Opinión | COLABORACIÓN

Pesadilla en la cocina

Hasta la instauración del régimen independentista catalán, un currito castellanoparlante era consciente de que no corría riesgo de ser detenido por la brigada de estupefacientes si trabajaba en un restaurante cuyo reclamo publicitario fuese «pruebe nuestra irresistible coca « o su especialidad los porros gratinats. Hoy, en las cocinas catalanas, llamar arroz al arròs, aceituna a la oliva y espinacas a espinacs es causa de despido fulminante por «no parla català», como desgraciadamente ha experimentado en sus carnes Manuel Escribano, un cocinero cordobés a quien diecisiete años llenando el buche del politiqueo barcelonés no le han servido para conservar su trabajo.
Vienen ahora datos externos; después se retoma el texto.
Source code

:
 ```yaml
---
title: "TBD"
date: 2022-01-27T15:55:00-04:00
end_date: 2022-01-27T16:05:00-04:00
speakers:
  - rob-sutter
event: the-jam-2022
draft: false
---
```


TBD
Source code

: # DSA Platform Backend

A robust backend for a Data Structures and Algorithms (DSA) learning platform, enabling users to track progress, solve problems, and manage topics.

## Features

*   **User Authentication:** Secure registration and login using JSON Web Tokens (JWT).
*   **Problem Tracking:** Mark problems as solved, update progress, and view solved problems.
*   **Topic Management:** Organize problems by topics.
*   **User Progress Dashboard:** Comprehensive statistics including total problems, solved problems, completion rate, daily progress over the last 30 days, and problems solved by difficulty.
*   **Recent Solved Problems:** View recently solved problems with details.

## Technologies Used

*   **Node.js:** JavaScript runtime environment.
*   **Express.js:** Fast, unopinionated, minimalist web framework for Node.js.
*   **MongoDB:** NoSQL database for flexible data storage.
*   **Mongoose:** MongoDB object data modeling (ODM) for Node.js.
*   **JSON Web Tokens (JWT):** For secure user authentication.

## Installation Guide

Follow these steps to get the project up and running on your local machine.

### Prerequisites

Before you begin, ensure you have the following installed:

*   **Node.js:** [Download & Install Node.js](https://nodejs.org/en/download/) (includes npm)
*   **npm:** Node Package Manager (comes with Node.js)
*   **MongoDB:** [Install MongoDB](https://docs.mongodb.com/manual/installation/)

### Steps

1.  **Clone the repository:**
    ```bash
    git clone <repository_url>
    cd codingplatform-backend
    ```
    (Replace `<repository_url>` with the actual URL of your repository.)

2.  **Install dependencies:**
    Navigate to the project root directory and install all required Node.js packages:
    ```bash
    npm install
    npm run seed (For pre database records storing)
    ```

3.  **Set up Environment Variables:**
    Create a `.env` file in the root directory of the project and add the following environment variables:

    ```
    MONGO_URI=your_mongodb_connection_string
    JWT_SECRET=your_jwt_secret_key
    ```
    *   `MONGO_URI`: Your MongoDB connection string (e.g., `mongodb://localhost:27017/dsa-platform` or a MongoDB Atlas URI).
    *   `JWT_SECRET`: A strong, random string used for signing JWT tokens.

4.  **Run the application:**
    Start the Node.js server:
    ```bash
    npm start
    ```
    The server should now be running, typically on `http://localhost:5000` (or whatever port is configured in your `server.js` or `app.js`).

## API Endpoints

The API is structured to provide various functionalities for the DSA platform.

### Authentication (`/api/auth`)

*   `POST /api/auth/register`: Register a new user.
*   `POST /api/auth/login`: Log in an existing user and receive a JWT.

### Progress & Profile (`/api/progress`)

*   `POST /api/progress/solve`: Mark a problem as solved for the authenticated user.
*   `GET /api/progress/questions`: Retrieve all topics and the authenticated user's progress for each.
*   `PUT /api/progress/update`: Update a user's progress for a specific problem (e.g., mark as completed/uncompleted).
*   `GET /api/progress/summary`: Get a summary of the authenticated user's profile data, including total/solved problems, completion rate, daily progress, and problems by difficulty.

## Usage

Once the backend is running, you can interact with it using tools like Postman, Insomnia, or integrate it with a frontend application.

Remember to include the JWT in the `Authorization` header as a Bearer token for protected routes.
Por lo visto, para cocinar en Cataluña ya no se exige el carnet de manipulador de alimentos; basta con el de la Academia de la Lengua catalana.

Esto de jugar con las cosas de comer y el pan de los hijos se está convirtiendo por aquellos lares en práctica habitual, y hasta a un clarinetista de la Banda Municipal de Barcelona lo han mandado a freír espárragos por no soplar el instrumento en catalán. Parece que el nuevo alcalde de la Ciudad Condal alterna sus gustos musicales entre Gaby, Fofó y Miliki ( « si toco el clarinete, ¡teré-teré-terete! «) y Antonio Molina («cocinero, cocinero, aprovecha la ocasión, que el futuro es muy oscuro»). Ahora que tenemos a los chefs televisivos hasta en la sopa, llama la atención su silencio y que les importe un pimiento el despido discriminatorio de un compañero, máxime cuando, si de lenguaje hablamos, a su mayor exponente - Ferra Adrià - no hay quien le entienda una palabra. Tampoco han montado ningún pollo los representantes sindicales, y eso que tienen mucho que agradecer a un gremio que cuece con tanto esmero el marisco.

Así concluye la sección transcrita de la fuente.